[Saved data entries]
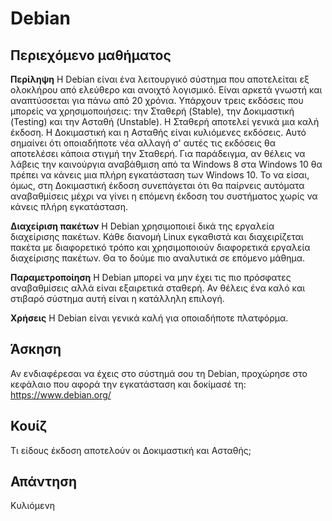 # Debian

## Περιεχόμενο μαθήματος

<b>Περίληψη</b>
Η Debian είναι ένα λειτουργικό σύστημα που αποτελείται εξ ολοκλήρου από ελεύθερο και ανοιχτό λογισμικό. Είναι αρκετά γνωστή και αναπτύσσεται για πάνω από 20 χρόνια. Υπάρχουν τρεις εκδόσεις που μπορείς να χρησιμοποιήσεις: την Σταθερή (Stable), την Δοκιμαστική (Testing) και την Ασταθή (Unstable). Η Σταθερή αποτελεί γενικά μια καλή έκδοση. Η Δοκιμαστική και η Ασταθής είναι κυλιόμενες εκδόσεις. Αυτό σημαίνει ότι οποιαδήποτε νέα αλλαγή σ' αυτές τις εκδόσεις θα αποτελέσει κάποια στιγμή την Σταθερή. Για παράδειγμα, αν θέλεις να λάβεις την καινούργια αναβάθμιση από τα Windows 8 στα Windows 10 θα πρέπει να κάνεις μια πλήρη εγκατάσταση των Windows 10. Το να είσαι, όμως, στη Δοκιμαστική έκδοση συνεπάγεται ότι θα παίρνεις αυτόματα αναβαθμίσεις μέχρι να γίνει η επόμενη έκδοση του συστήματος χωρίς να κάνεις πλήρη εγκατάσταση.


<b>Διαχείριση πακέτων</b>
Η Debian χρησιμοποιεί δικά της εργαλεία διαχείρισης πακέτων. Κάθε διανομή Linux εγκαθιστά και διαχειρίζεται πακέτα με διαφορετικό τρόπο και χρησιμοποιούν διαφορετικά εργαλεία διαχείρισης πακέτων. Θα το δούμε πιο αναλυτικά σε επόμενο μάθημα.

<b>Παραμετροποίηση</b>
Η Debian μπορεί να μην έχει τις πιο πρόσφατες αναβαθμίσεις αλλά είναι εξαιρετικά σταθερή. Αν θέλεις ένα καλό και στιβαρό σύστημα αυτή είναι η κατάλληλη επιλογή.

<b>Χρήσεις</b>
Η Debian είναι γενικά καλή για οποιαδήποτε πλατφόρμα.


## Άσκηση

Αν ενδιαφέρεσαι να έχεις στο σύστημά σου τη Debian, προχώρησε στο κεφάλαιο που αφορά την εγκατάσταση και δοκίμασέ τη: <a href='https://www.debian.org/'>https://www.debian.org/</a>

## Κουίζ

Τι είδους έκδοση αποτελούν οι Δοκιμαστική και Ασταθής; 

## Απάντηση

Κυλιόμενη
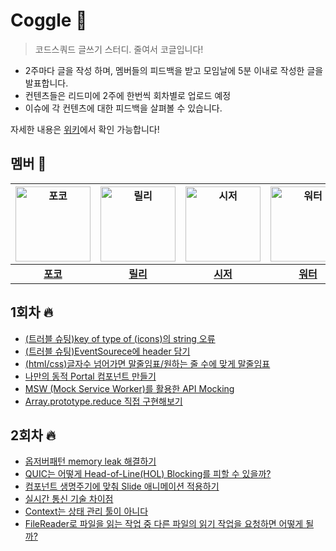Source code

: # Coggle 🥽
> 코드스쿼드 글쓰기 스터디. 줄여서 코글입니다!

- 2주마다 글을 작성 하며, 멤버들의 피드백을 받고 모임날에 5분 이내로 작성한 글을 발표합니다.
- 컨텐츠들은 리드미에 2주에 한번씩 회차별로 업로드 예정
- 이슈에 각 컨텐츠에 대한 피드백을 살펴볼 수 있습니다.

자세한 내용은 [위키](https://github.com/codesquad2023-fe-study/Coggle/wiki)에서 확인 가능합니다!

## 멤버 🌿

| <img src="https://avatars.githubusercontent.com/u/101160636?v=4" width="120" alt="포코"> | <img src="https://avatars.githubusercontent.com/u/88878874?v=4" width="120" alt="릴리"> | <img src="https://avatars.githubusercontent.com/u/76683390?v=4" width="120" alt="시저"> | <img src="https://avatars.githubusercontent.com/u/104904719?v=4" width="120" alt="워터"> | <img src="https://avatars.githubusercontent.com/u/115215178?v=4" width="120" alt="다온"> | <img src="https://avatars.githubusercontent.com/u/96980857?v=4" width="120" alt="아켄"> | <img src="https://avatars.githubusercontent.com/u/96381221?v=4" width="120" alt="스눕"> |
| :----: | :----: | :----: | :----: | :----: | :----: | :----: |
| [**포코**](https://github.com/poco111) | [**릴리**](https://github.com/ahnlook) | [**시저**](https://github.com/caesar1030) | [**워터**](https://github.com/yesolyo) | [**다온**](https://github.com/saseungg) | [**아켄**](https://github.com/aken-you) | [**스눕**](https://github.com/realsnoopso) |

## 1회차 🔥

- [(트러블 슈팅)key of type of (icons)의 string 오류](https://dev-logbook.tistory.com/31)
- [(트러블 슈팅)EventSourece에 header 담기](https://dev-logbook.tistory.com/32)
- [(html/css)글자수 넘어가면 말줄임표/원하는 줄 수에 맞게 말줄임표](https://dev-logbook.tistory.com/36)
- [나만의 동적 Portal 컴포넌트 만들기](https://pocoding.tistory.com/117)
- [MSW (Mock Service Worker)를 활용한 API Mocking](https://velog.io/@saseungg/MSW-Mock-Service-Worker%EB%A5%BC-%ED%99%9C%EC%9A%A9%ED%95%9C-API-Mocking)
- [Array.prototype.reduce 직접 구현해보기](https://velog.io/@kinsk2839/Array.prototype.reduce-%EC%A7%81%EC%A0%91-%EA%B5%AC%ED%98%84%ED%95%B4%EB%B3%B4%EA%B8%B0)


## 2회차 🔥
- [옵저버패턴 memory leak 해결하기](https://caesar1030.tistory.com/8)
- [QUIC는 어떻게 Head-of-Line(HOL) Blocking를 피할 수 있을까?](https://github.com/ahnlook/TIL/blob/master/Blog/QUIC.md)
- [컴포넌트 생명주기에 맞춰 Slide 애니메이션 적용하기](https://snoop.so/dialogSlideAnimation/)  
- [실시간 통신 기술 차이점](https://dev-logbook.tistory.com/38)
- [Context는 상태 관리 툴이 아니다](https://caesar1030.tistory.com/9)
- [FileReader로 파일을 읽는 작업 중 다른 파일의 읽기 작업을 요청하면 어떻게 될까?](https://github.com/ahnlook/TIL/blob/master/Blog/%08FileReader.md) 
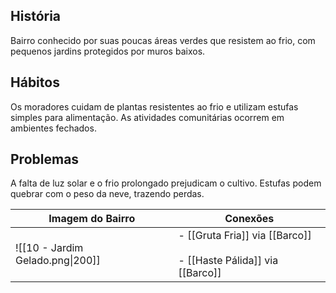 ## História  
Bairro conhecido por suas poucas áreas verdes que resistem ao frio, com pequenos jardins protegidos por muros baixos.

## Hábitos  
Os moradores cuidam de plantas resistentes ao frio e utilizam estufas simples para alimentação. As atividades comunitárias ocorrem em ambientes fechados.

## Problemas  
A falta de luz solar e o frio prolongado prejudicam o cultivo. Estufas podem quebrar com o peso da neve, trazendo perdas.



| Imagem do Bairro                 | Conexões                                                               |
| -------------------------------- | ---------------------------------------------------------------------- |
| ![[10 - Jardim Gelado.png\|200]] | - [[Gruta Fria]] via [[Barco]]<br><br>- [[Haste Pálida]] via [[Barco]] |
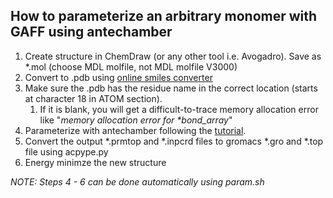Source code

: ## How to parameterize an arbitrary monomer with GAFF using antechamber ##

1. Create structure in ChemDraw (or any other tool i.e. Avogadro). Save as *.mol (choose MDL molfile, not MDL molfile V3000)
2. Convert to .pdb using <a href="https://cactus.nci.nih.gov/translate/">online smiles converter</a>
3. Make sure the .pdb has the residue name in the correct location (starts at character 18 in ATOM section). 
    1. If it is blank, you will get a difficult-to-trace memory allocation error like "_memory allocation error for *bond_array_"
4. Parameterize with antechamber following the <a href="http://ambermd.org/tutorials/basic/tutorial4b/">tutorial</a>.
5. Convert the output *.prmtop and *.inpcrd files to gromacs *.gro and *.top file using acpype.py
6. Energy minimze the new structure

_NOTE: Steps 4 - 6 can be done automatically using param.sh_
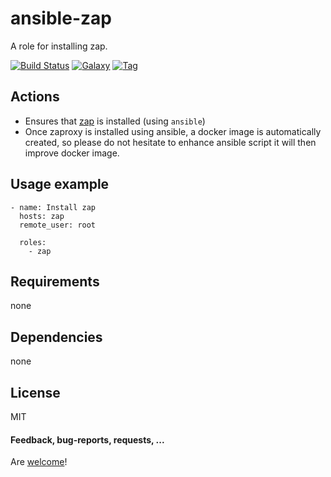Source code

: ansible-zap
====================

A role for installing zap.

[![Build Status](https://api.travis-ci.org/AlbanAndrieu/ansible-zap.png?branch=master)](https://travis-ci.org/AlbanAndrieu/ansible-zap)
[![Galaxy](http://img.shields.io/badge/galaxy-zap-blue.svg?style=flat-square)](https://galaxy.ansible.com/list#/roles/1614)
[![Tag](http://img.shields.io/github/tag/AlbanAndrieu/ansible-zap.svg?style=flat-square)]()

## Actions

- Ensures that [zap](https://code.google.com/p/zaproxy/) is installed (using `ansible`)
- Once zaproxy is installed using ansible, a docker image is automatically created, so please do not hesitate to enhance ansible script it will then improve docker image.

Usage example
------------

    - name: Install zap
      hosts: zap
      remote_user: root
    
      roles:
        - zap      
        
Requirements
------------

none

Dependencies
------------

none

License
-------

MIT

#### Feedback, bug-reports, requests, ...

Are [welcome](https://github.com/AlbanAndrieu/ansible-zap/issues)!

==

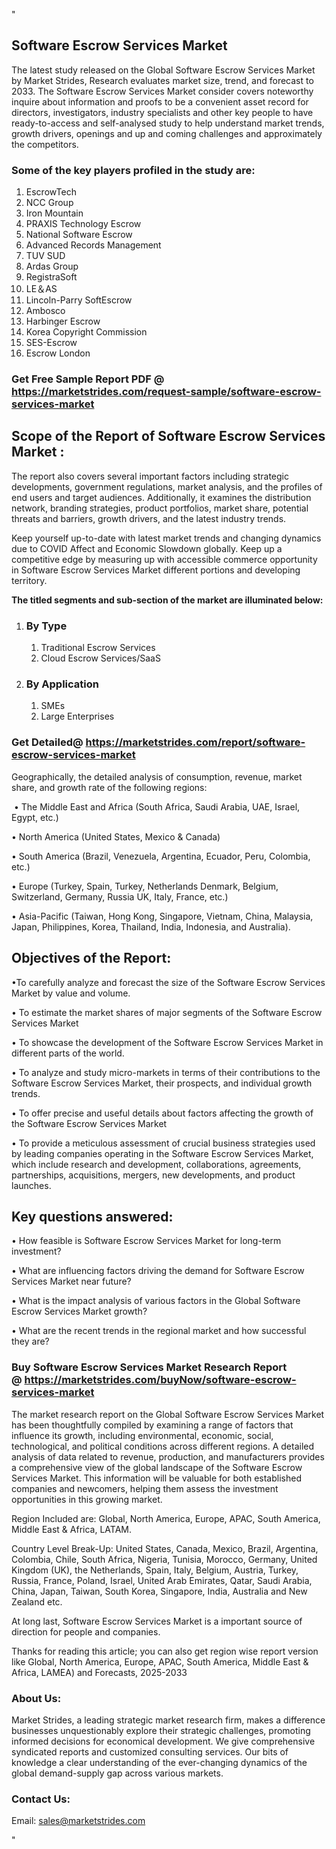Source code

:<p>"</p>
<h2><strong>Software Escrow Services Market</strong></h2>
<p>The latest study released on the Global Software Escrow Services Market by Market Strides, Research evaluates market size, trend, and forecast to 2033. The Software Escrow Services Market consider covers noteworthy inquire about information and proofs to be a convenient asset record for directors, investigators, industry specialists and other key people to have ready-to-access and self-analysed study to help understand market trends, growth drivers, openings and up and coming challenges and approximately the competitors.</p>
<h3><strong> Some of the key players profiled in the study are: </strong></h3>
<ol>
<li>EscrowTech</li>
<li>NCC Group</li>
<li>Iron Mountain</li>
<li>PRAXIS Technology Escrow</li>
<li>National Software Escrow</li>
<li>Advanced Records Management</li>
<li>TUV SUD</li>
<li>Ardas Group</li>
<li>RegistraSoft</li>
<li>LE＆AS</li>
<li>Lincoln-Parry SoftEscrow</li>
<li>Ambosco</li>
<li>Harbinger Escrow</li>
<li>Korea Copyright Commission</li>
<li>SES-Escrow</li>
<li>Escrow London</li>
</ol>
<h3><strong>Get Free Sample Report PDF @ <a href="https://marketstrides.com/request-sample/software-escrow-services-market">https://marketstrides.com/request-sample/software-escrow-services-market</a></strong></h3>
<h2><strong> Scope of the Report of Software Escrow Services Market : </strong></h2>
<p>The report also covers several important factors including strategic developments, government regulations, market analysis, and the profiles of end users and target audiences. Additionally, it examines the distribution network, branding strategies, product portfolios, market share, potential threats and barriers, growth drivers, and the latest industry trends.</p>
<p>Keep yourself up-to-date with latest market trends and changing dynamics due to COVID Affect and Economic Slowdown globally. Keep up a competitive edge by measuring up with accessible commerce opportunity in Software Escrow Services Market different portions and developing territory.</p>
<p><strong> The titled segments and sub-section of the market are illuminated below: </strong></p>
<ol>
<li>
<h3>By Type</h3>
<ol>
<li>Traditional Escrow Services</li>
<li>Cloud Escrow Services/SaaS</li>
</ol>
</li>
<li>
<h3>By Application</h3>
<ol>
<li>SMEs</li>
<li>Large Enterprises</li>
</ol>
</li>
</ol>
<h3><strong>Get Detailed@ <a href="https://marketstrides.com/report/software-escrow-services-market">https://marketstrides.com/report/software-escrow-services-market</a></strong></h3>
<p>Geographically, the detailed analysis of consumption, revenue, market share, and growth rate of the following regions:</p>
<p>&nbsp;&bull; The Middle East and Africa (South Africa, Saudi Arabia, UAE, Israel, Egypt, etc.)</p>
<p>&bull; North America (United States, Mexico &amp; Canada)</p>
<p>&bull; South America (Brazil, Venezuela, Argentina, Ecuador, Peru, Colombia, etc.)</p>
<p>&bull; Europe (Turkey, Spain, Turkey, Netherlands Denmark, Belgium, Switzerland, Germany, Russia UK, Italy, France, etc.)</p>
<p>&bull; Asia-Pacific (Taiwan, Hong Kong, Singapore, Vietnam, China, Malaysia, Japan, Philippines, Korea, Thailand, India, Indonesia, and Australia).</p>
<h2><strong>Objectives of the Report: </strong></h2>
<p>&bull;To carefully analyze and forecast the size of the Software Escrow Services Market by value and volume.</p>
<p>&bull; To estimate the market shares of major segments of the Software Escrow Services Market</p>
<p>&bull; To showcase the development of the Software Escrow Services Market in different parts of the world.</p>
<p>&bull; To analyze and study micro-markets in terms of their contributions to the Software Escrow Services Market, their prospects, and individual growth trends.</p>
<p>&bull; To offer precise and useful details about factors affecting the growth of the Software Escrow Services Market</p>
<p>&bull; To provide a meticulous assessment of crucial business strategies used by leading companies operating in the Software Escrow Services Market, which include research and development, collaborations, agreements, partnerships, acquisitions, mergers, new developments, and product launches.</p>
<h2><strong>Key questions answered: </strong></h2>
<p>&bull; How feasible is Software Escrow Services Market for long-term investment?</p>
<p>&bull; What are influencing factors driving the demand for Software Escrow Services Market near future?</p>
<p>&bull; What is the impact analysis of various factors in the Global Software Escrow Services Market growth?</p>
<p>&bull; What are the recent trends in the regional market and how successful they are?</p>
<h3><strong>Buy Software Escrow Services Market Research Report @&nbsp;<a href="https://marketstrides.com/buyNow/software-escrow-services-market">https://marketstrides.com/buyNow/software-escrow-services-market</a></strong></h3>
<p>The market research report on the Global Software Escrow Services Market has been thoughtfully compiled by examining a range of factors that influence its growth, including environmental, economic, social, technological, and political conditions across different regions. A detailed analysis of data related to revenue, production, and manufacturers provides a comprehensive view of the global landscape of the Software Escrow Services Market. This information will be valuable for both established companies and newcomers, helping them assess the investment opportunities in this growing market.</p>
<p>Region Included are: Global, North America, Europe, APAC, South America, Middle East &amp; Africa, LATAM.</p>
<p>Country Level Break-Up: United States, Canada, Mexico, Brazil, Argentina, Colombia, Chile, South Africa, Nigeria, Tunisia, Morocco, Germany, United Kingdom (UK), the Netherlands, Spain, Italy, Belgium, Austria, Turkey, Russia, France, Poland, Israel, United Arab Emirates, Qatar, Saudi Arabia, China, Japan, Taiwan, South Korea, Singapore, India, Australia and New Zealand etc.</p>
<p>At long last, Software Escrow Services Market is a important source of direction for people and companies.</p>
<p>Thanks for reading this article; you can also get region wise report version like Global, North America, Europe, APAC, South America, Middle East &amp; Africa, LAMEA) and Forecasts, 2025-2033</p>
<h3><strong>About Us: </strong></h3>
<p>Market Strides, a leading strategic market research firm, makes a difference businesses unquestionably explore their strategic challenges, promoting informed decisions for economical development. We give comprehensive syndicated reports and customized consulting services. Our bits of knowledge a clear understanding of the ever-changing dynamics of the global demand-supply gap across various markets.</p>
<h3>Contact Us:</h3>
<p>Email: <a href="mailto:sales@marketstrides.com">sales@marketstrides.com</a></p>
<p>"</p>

---

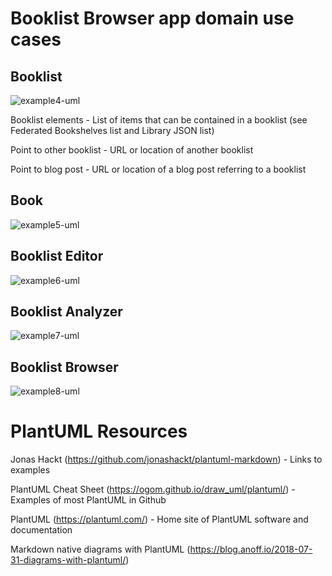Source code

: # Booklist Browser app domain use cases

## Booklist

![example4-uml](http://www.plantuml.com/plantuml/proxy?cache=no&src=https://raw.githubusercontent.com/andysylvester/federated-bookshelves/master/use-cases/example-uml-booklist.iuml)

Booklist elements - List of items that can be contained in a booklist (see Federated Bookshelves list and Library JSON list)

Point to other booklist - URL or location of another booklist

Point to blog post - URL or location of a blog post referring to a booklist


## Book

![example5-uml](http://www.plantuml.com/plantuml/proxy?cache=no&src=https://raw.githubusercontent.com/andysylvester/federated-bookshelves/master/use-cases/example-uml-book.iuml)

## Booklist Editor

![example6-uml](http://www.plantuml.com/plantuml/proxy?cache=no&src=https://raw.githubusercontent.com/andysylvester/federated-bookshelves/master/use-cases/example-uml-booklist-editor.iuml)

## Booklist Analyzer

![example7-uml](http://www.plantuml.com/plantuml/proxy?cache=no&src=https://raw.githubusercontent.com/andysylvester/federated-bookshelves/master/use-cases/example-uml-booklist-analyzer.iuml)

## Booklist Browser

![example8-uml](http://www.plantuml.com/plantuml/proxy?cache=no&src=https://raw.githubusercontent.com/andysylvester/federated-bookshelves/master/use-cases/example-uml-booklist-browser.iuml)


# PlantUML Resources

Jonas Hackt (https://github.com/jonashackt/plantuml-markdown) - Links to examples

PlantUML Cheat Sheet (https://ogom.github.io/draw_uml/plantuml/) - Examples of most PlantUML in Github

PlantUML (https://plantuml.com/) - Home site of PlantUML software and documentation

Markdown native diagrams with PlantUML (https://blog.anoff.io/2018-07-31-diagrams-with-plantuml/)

## What to produce
Go through the data and copy every line that includes "America".

## Completed exercise
<p>&bull; North America (United States, Mexico &amp; Canada)</p>
<p>&bull; South America (Brazil, Venezuela, Argentina, Ecuador, Peru, Colombia, etc.)</p>
<p>Region Included are: Global, North America, Europe, APAC, South America, Middle East &amp; Africa, LATAM.</p>
<p>Thanks for reading this article; you can also get region wise report version like Global, North America, Europe, APAC, South America, Middle East &amp; Africa, LAMEA) and Forecasts, 2025-2033</p>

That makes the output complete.